Ponzo Illusion Collection

So, while waiting for someone to help me fix random illusion hack, and for the Yahoo stuff to update the widget, I decided to share an interesting optical illusion collection with all of you. Previously illusions like this were posted in each separate post, but now as we all got used to them, probably better solution is to group them like this. I got this idea when I visited Dark Roasted Blend.

All of these are variations of the original Ponzo illusion. Previously I thought it’s the same phenomena as Ebinghaus illusion, but there is a slight difference. The Ponzo illusion is an optical illusion that was first demonstrated by the Italian psychologist Mario Ponzo in 1913. He then suggested that the human mind judges an object’s size based on its background. He originally showed this by drawing two identical lines across a pair of converging lines, similar to railway tracks. The upper line looked longer because we interpret the converging sides according to linear perspective as parallel lines receding into the distance – a farther object would have to be longer than a nearer one for both to produce retinal images of the same size. If this collection still wasn’t enough for you, be sure to check Ponzo variation of: soldiers, terrain vehicles, nuns, monoliths, pigglets, spheres, monsters and others .

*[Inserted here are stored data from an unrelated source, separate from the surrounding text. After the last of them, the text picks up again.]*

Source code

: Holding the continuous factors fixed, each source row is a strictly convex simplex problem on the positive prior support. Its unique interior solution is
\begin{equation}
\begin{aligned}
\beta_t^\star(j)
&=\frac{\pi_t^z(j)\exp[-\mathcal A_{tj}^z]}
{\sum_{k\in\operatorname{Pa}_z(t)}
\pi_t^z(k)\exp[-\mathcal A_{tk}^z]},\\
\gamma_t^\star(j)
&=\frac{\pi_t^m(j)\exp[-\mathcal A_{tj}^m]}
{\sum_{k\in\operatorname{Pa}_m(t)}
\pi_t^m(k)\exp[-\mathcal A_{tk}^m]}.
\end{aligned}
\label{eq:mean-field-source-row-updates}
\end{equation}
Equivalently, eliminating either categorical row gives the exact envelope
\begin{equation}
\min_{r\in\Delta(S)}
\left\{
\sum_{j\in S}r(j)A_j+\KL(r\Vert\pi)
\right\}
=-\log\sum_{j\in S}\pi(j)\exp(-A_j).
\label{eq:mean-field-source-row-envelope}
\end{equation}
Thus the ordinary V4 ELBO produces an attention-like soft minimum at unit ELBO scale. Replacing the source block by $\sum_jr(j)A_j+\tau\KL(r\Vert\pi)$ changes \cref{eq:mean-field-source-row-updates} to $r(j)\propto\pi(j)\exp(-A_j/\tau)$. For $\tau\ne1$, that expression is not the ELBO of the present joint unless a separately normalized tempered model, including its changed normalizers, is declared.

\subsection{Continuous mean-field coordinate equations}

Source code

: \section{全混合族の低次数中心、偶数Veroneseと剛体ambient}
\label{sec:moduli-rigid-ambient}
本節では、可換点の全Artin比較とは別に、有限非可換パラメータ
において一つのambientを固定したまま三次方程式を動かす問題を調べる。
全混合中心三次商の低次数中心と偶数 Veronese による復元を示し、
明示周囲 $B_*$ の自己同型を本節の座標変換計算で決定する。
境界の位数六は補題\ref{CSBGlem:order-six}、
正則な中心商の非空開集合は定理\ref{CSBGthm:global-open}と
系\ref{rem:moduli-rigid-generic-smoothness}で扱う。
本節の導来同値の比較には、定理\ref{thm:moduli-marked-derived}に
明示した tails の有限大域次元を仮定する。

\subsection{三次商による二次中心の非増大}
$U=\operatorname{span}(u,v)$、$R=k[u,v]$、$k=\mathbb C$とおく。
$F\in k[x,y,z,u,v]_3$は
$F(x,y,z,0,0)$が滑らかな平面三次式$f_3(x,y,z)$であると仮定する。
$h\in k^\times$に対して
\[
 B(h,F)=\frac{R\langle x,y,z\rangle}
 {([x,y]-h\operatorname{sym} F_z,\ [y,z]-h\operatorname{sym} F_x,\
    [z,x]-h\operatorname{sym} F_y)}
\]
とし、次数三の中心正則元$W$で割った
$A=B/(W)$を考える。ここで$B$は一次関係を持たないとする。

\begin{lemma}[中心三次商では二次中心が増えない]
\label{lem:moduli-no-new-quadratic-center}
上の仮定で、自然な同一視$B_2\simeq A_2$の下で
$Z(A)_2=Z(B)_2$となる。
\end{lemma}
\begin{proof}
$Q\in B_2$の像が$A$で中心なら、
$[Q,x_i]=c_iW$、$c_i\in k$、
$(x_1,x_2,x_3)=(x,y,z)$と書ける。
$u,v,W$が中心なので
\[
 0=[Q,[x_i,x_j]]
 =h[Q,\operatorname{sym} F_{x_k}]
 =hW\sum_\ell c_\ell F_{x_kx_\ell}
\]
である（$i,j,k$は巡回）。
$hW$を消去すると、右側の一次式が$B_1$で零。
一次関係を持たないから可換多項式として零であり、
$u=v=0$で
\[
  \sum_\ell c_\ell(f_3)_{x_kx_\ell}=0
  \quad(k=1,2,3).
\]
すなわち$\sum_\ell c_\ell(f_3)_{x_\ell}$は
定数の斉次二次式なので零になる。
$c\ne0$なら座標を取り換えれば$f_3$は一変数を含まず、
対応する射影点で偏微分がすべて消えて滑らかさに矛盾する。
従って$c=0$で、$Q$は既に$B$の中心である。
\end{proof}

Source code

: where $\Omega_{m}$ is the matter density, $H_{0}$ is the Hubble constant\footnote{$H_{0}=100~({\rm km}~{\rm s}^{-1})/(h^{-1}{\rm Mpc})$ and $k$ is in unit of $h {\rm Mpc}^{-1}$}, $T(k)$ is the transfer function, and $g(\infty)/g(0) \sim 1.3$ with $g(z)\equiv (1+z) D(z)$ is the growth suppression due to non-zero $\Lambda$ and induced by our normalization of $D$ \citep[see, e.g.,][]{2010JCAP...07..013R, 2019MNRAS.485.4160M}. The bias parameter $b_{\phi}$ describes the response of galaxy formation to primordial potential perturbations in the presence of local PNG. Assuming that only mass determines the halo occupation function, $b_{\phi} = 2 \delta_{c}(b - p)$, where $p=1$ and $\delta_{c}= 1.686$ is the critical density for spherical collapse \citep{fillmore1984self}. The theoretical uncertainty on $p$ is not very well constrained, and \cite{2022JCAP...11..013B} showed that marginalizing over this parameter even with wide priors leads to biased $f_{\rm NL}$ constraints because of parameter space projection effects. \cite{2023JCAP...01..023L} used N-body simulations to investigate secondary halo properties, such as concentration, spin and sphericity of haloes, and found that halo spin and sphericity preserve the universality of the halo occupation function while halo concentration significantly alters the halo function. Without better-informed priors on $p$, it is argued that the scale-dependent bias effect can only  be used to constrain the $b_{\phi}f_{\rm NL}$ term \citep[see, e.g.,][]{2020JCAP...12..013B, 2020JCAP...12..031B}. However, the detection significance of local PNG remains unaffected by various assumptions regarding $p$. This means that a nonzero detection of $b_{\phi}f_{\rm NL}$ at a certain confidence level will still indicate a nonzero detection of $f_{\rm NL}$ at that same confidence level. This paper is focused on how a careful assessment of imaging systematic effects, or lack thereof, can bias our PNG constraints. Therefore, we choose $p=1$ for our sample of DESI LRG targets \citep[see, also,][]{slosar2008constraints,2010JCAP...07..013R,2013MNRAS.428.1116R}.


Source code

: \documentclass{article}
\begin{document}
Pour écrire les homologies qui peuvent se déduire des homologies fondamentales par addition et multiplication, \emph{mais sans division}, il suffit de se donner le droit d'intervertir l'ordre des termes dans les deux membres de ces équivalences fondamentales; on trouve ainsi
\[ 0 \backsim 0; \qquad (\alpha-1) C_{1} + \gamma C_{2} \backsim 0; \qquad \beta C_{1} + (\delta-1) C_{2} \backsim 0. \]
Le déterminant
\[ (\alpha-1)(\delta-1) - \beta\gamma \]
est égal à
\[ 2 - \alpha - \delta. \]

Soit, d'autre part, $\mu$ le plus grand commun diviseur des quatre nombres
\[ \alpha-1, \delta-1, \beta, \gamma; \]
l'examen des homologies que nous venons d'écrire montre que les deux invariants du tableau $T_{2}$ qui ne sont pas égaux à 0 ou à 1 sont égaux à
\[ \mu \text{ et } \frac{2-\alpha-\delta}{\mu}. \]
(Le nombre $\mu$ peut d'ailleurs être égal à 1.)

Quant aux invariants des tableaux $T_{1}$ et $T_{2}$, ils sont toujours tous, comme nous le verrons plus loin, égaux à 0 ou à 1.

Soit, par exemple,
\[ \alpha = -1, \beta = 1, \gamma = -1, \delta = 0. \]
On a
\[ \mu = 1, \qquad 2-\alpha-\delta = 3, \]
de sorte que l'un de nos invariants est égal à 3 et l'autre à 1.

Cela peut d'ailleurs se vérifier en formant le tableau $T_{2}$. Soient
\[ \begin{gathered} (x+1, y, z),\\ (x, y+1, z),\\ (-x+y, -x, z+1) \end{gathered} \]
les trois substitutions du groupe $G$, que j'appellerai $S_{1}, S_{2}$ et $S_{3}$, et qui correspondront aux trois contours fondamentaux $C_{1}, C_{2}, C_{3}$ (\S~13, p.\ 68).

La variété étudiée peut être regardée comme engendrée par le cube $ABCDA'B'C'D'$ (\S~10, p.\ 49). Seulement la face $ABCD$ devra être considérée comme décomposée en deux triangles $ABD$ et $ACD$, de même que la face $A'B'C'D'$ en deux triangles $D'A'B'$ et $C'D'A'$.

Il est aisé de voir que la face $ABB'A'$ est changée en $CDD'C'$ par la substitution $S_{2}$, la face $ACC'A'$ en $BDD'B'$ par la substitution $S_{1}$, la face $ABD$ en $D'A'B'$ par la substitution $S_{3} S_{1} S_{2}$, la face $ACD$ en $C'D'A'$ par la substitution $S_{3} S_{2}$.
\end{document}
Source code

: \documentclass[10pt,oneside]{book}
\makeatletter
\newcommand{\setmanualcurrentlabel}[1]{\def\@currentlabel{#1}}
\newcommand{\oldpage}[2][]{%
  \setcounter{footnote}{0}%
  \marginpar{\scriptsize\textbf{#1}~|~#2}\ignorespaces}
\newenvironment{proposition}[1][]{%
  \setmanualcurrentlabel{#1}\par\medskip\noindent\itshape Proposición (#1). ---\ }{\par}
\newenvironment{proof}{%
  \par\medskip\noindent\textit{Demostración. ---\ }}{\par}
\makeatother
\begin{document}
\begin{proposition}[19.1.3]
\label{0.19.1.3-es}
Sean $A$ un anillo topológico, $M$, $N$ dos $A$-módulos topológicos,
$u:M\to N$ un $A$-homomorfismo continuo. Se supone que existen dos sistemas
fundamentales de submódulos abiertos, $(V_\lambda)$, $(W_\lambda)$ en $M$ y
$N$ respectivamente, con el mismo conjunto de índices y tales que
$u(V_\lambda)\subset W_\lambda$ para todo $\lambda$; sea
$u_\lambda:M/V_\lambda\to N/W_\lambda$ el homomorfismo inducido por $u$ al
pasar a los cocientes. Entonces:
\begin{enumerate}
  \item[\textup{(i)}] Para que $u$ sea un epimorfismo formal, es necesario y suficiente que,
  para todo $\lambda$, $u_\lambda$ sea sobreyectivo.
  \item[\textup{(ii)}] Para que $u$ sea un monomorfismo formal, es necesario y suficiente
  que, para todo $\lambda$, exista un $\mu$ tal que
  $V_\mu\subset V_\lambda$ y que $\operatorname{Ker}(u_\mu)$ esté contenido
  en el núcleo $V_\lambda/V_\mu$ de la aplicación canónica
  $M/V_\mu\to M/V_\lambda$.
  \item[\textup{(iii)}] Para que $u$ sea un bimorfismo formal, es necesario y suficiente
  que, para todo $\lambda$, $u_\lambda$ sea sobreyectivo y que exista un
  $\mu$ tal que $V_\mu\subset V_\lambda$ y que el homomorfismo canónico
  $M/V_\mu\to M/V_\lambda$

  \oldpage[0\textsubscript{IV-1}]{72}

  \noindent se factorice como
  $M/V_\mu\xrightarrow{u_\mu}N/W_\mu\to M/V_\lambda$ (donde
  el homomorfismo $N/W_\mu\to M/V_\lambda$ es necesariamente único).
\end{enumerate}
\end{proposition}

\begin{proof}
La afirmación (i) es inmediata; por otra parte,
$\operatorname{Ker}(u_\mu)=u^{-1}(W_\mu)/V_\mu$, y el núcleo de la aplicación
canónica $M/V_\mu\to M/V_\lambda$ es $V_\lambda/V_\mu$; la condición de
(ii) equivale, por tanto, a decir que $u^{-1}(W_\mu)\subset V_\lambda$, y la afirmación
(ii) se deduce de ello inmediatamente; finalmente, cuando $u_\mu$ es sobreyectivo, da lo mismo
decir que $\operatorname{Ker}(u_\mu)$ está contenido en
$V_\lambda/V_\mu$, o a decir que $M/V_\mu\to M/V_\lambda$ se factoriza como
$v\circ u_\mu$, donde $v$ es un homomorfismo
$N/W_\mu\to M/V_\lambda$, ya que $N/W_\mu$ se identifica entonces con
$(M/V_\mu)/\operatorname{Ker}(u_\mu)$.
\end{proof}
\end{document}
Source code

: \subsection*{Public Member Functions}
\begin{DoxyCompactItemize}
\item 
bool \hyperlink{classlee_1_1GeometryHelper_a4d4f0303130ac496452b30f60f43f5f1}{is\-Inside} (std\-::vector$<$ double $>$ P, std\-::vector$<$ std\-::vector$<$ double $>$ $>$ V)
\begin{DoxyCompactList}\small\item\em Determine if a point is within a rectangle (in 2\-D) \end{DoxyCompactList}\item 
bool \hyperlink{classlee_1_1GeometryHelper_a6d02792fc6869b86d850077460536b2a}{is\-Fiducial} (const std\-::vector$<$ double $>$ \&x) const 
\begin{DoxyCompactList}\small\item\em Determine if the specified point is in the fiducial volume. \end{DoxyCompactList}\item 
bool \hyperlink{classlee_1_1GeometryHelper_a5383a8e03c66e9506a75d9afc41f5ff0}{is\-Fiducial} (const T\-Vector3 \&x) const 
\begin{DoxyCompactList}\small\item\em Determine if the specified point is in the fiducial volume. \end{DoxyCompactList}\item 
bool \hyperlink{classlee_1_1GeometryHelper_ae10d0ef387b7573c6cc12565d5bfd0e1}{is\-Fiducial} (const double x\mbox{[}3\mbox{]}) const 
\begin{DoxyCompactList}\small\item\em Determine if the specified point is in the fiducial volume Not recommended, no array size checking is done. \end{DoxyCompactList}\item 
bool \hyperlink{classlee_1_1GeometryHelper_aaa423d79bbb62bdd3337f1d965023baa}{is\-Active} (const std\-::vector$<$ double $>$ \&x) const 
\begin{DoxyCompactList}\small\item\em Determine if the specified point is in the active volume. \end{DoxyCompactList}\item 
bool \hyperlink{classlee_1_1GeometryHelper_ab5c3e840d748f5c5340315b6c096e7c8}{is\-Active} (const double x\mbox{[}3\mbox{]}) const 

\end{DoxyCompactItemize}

36 Replies to “Ponzo Illusion Collection”

  1. Seems the mac widget is taking me to google reader to add the comments feed to my reader. It used to bring me right to the page for that days illusion.

  2. Milner and Goodale in 1985 suggested that there is action and perception visual systems. The perception is responsible for what. It is known as the Ventral visual stream using a occipital – temporal pathway. Anyway long story short the ventral system is responsible for object size constancy. So the same sized object perceived in further away seems bigger because we try to maintain an object size constancy notion that would be informative of its dimensions based on size/distance interaction. So the illusion is also in the question. Which object is bigger answer correctly the one further away on realistic terms. Which figure is drawn bigger outside a space continuous doesn’t.

  3. This reminds me of the mistaken belief that the sun has different optical sizes as it rises and sets throughout the day. People I explain this to do not believe that the image of the sun is the same exact size at sunset (when it appears large) as it is at its peak midday (appearing smaller). This is because we are interpreting the sun’s size in refrence to earthbound objects (buildings, trees, etc.) at sunset/rise, but do not have such apparent contrasting objects when the sun is at its peak. THE TEST: hold you hand at arms length (extended) and cover the sun’s image at its peak. Not which of you finger just barely covers it. Then, at sunset, when the sun is “big”, do the same. The same finger will cover the sun!